Steele v. Franklin
This text of 5 N.H. 376 (Steele v. Franklin) is published on Counsel Stack Legal Research, covering Superior Court of New Hampshire primary law. Counsel Stack provides free access to over 12 million legal documents including statutes, case law, regulations, and constitutions.
Opinion
There must be a new trial ⅛ this case. When a note, given upon a usurious contract, has been transferred to a third person for a valuable consideration, without notice of the usury, and has been taken up, and a new note given to such third person for the amount of the first note, no deduction can be claimed in a suit on the new note, on account of usury in the first note. Ord, 103, a ; 8 D. & E. 390, Cuthbert v. Haley; 10 Johns. 185, Jackson v. Henry; 4 Espin. N. P. C. 21, Turner v. Hulme ; 2 N. H. Rep. 410, Young v. Berkley; 9 Mass. Rep. 45 Bearce v. Barstow.

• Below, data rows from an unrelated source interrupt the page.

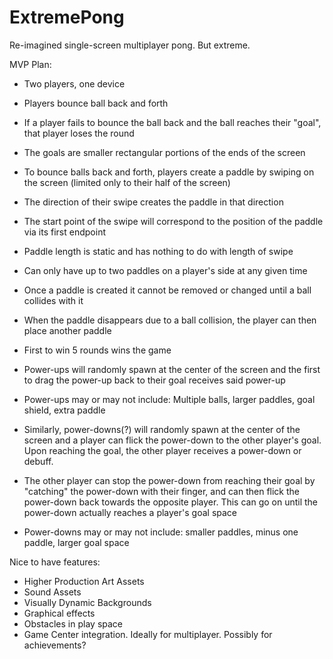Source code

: # ExtremePong

Re-imagined single-screen multiplayer pong. But extreme.

MVP Plan:

- Two players, one device
- Players bounce ball back and forth 
- If a player fails to bounce the ball back and the ball reaches their "goal", that player loses the round
- The goals are smaller rectangular portions of the ends of the screen

- To bounce balls back and forth, players create a paddle by swiping on the screen (limited only to their half of the screen)
- The direction of their swipe creates the paddle in that direction
- The start point of the swipe will correspond to the position of the paddle via its first endpoint
- Paddle length is static and has nothing to do with length of swipe
- Can only have up to two paddles on a player's side at any given time
- Once a paddle is created it cannot be removed or changed until a ball collides with it
- When the paddle disappears due to a ball collision, the player can then place another paddle
- First to win 5 rounds wins the game

- Power-ups will randomly spawn at the center of the screen and the first to drag the power-up back to their goal receives said power-up
- Power-ups may or may not include: Multiple balls, larger paddles, goal shield, extra paddle

- Similarly, power-downs(?) will randomly spawn at the center of the screen and a player can flick the power-down to the other player's goal. Upon reaching the goal, the other player receives a power-down or debuff.
- The other player can stop the power-down from reaching their goal by "catching" the power-down with their finger, and can then flick the power-down back towards the opposite player. This can go on until the power-down actually reaches a player's goal space
- Power-downs may or may not include: smaller paddles, minus one paddle, larger goal space

Nice to have features:

- Higher Production Art Assets
- Sound Assets
- Visually Dynamic Backgrounds
- Graphical effects
- Obstacles in play space
- Game Center integration. Ideally for multiplayer. Possibly for achievements?
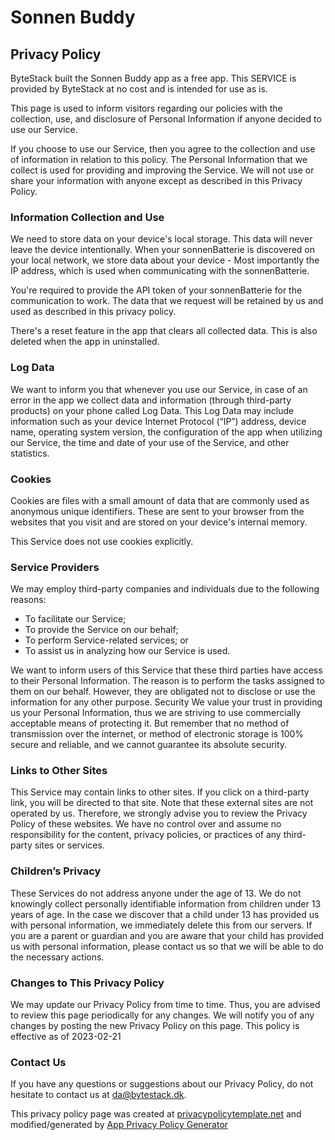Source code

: # Sonnen Buddy

## Privacy Policy

ByteStack built the Sonnen Buddy app as a free app. This SERVICE is provided by ByteStack at no cost and is intended for use as is.

This page is used to inform visitors regarding our policies with the collection, use, and disclosure of Personal Information if anyone decided to use our Service.

If you choose to use our Service, then you agree to the collection and use of information in relation to this policy. The Personal Information that we collect is used for providing and improving the Service. We will not use or share your information with anyone except as described in this Privacy Policy.


### Information Collection and Use

We need to store data on your device's local storage. This data will never leave the device intentionally. When your sonnenBatterie is discovered on your local network, we store data about your device - Most importantly the IP address, which is used when communicating with the sonnenBatterie.

You're required to provide the API token of your sonnenBatterie for the communication to work. The data that we request will be retained by us and used as described in this privacy policy.

There's a reset feature in the app that clears all collected data. This is also deleted when the app in uninstalled.


### Log Data

We want to inform you that whenever you use our Service, in case of an error in the app we collect data and information (through third-party products) on your phone called Log Data. This Log Data may include information such as your device Internet Protocol (“IP”) address, device name, operating system version, the configuration of the app when utilizing our Service, the time and date of your use of the Service, and other statistics.


### Cookies

Cookies are files with a small amount of data that are commonly used as anonymous unique identifiers. These are sent to your browser from the websites that you visit and are stored on your device's internal memory.

This Service does not use cookies explicitly.


### Service Providers

We may employ third-party companies and individuals due to the following reasons:
- To facilitate our Service;
- To provide the Service on our behalf;
- To perform Service-related services; or
- To assist us in analyzing how our Service is used.

We want to inform users of this Service that these third parties have access to their Personal Information. The reason is to perform the tasks assigned to them on our behalf. However, they are obligated not to disclose or use the information for any other purpose.
Security
We value your trust in providing us your Personal Information, thus we are striving to use commercially acceptable means of protecting it. But remember that no method of transmission over the internet, or method of electronic storage is 100% secure and reliable, and we cannot guarantee its absolute security.


### Links to Other Sites

This Service may contain links to other sites. If you click on a third-party link, you will be directed to that site. Note that these external sites are not operated by us. Therefore, we strongly advise you to review the Privacy Policy of these websites. We have no control over and assume no responsibility for the content, privacy policies, or practices of any third-party sites or services.


### Children’s Privacy

These Services do not address anyone under the age of 13. We do not knowingly collect personally identifiable information from children under 13 years of age. In the case we discover that a child under 13 has provided us with personal information, we immediately delete this from our servers. If you are a parent or guardian and you are aware that your child has provided us with personal information, please contact us so that we will be able to do the necessary actions.


### Changes to This Privacy Policy

We may update our Privacy Policy from time to time. Thus, you are advised to review this page periodically for any changes. We will notify you of any changes by posting the new Privacy Policy on this page.
This policy is effective as of 2023-02-21


### Contact Us

If you have any questions or suggestions about our Privacy Policy, do not hesitate to contact us at da@bytestack.dk.

This privacy policy page was created at [privacypolicytemplate.net](https://privacypolicytemplate.net/) and modified/generated by [App Privacy Policy Generator](https://app-privacy-policy-generator.nisrulz.com/)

But when a note, by which unlawful interest is secured, is taken up, and a new note given to one who was a party to the usury, or to his executor or administrator, for the contents of the first note, no doubt is entertained that the new note is subject to a deduction on account of the usury in the first note.

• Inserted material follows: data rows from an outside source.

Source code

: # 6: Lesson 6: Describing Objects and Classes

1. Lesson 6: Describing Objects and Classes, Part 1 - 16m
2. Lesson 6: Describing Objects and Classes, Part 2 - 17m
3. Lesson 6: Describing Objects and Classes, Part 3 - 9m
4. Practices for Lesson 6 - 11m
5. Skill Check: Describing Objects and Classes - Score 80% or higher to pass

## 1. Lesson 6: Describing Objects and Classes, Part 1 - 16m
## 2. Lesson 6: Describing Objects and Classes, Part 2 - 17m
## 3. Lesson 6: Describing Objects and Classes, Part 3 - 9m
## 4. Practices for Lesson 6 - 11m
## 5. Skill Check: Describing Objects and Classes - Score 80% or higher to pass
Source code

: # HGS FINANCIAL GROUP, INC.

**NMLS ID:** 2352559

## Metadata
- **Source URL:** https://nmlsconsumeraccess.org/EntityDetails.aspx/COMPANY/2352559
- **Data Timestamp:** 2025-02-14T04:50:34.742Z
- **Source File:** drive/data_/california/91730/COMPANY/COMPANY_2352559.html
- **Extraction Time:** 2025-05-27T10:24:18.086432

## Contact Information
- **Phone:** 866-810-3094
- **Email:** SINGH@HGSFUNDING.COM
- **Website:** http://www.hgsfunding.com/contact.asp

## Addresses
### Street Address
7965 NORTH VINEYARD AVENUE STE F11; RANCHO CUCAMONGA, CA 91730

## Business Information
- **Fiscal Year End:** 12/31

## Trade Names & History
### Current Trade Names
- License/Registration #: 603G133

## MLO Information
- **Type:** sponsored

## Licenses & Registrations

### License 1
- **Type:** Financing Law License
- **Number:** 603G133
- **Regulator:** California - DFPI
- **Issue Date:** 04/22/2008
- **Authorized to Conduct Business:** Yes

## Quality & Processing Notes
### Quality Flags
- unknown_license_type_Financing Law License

Ord, 103, a; D. & E. 531, Tate v. Wellings; 8 Cowen, 669, Powell v. Waters; 1 Green. 167, Warren v. Crabtree; 10 Mass. Rep. 121, Chadburne v. Watts; 2 Starkie’s N. P. C. 237, Preston v. Jackson.
[378]*378In this case the illegal interest in the first note ⅛ transferred to this note. A mere change of the security is not regarded. 3 N. H. Rep. 185, Gibson v. Stearns.
Verdict set aside and a new trial granted.